Delivering the judgment, Chief Justice Julian Nganunu said the constitution of Botswana gave a sitting president immunity, prohibiting the starting or continuation of criminal proceedings against such a person.
“The prohibition is total since it covers all alleged criminal activities of a President, done officially or privately,” said Nganunu.
A BDP member who spoke to Sunday Standard said the effect of the judgment has been basically for the judiciary to wash its hands while at the same time installing Khama as the ultimate supreme leader who is not accountable for his action inside the BDP.
He said by saying they cannot in anyway review the President’s actions, what the judiciary had done was to formalise one-man rule.

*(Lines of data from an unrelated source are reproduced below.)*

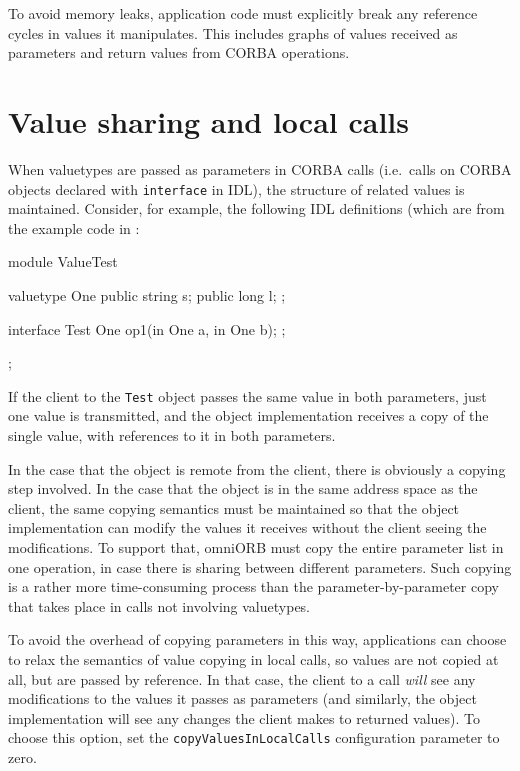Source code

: \documentclass[11pt,oneside,a4paper]{book}
\newcommand{\type}[1]{\texttt{#1}}
\newcommand{\code}[1]{\texttt{#1}}
\begin{document}
To avoid memory leaks, application code must explicitly break any
reference cycles in values it manipulates. This includes graphs of
values received as parameters and return values from CORBA operations.


\section{Value sharing and local calls}

When valuetypes are passed as parameters in CORBA calls (i.e.\ calls
on CORBA objects declared with \code{interface} in IDL), the structure
of related values is maintained. Consider, for example, the following
IDL definitions (which are from the example code in
:

\begin{idllisting}
module ValueTest {
  valuetype One {
    public string s;
    public long   l;
  };

  interface Test {
    One op1(in One a, in One b);
  };
};
\end{idllisting}

If the client to the \type{Test} object passes the same value in both
parameters, just one value is transmitted, and the object
implementation receives a copy of the single value, with references to
it in both parameters.

In the case that the object is remote from the client, there is
obviously a copying step involved. In the case that the object is in
the same address space as the client, the same copying semantics must
be maintained so that the object implementation can modify the values
it receives without the client seeing the modifications. To support
that, omniORB must copy the entire parameter list in one operation, in
case there is sharing between different parameters. Such copying is a
rather more time-consuming process than the parameter-by-parameter
copy that takes place in calls not involving valuetypes.

To avoid the overhead of copying parameters in this way, applications
can choose to relax the semantics of value copying in local calls, so
values are not copied at all, but are passed by reference. In that
case, the client to a call \emph{will} see any modifications to the
values it passes as parameters (and similarly, the object
implementation will see any changes the client makes to returned
values). To choose this option, set the \code{copyValuesInLocalCalls}
configuration parameter to zero.
\end{document}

“Effectively, what this judgment has done is to say Khama does not need a central committee to run the BDP. If there is to be a central committee, it has to be the one he has hand-picked or that which is made up of people who cannot dare question or challenge him.”
He questioned the efficacy of holding central committee elections when the BDP is now no longer a democratic institution.
“What is the point of holding such elections? We have conferred a dictatorship on a democratic institution,” he said.
“Subsequent to Kanye, Khama will henceforth decide who he wants to stand in the BDP central committee. If he doesn’t like you even if you are popularly voted in what it means is that you are meaningless because through his sub-committees you will be made to face up to trumped up charges. Even worse, the BDP disciplinary committee has become a kangaroo court,” said the distraught member.